Inflammation
Inflammation is vital to successful burn wound healing, and inflammatory mediators (cytokines, kinins, lipids, and so forth) provide immune signals to recruit leukocytes and macrophages that initiate the proliferative phase [
37]. Wound re-epithelialization, or closure, in the proliferative phase via keratinocyte and fibroblast activation, or migration from dedifferentiated hair follicles and other epidermal analogs [
41,
42], is mediated by cytokines recruited in the inflammatory phase. While this indicates that inflammation is essential for wound healing, aberrant inflammatory pathways have also been linked to hypertrophic scarring, and anti-inflammatory treatments could potentially aggravate symptoms and delay wound healing [
40,
43,
44].
Significant edema that is initiated by several factors including vasodilation, extravascular osmotic activity, and increased microvascular permeability often accompanies inflammation [
45]. Excessive or prolonged edema and inflammation exacerbate pain and impair wound healing [
17,
18]. Interestingly, studies suggest that in the absence of infection, inflammation might not be required for tissue repair [
46]. Since inflammation can have both beneficial and detrimental effects on burn wound healing, the clinical challenge becomes management, applying therapeutic intervention only when inflammation and edema become excessive.

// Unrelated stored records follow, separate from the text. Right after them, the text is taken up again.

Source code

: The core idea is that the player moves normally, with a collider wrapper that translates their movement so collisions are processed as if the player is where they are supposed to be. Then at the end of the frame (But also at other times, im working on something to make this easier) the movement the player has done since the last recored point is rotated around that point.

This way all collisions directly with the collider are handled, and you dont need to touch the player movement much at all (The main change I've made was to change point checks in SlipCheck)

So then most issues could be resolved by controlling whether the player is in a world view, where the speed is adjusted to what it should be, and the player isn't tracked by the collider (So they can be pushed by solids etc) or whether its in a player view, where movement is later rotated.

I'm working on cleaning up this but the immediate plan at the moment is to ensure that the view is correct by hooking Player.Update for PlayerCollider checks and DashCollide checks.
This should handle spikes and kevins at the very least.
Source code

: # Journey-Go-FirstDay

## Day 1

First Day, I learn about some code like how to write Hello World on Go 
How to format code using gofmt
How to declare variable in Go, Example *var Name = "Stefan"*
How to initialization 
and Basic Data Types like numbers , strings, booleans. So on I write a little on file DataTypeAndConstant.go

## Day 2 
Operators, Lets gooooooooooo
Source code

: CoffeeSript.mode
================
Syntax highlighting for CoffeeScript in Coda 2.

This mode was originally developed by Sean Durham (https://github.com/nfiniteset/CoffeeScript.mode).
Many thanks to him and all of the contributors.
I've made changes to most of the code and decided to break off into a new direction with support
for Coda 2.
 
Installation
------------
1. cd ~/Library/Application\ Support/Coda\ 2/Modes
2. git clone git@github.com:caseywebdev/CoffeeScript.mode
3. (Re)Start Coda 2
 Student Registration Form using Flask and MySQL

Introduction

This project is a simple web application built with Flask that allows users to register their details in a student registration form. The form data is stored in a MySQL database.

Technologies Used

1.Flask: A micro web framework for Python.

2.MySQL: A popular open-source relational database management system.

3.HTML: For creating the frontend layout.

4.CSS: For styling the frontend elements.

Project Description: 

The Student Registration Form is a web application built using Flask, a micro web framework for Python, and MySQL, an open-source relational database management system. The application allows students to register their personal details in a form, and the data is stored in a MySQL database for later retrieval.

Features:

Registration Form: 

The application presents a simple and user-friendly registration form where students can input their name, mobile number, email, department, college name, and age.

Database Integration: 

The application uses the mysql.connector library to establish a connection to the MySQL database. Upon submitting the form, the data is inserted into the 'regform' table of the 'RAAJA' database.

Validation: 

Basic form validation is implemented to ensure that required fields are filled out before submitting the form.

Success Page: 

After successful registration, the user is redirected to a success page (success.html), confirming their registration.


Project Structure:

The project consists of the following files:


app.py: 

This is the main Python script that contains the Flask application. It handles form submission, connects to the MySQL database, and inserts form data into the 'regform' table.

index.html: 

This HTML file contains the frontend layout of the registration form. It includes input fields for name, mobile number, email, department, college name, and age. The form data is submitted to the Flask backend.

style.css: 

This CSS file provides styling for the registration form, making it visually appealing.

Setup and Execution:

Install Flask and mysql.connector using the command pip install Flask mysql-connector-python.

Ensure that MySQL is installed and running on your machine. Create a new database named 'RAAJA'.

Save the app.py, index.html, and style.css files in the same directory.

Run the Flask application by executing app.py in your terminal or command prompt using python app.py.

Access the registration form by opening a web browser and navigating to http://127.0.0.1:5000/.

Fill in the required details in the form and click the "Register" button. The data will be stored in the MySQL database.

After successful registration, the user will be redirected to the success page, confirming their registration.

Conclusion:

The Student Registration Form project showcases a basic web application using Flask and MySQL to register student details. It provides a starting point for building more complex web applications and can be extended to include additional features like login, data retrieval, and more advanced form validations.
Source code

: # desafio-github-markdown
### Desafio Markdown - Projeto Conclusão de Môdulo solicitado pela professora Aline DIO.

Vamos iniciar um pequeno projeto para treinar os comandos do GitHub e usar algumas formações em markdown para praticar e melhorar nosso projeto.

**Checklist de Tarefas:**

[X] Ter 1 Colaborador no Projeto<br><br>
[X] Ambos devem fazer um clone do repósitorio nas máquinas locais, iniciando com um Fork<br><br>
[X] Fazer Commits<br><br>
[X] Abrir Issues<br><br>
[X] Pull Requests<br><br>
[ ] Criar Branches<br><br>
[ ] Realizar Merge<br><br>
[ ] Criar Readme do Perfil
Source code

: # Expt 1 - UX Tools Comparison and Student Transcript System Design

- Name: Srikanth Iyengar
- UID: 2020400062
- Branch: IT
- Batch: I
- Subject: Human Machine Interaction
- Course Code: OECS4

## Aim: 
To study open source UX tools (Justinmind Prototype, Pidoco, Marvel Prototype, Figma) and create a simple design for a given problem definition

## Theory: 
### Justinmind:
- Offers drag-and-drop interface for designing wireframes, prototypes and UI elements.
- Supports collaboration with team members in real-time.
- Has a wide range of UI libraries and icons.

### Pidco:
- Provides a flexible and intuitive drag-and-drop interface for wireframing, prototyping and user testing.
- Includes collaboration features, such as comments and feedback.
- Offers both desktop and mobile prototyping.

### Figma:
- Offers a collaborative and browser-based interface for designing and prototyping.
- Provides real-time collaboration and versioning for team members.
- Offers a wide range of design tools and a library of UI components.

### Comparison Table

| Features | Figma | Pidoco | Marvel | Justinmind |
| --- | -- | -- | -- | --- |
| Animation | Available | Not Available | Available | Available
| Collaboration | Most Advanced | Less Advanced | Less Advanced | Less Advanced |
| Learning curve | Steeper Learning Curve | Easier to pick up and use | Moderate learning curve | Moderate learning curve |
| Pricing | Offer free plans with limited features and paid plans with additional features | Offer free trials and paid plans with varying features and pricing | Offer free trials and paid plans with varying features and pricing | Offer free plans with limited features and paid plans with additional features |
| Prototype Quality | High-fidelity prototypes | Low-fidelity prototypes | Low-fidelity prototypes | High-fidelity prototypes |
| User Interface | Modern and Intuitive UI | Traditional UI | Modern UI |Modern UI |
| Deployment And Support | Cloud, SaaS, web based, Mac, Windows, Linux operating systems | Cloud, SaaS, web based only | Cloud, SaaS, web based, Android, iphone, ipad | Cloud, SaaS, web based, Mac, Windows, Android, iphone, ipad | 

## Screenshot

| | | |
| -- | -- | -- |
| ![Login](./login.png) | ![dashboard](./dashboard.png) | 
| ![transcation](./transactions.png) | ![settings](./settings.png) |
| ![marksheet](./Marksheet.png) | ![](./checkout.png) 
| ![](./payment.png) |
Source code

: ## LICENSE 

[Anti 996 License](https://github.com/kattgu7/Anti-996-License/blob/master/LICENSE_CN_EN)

Treatment of inflammation in large burns is difficult, as recently discussed in detail elsewhere [
16]. Traditional anti-inflammatory treatments that focus on the inhibition of prostaglandin synthesis, such as nonsteroidal anti-inflammatory drugs or glucocorticoids, impair wound healing [
47]. However, steroid administration has been shown to reduce inflammation, pain, and length of hospital stay in burn patients in several small studies [
48,
49]. Early excision and grafting has become the gold standard for treatment of full and deep partial thickness burns [
50,
51], in part because early excision helps reduce the risk of infection and scarring [
52‐
54]. The timing of debridement coincides with the inflammatory phase of healing, as the burn eschar removed during excision is an inflammatory nidus and a rich pabulum for bacterial proliferation.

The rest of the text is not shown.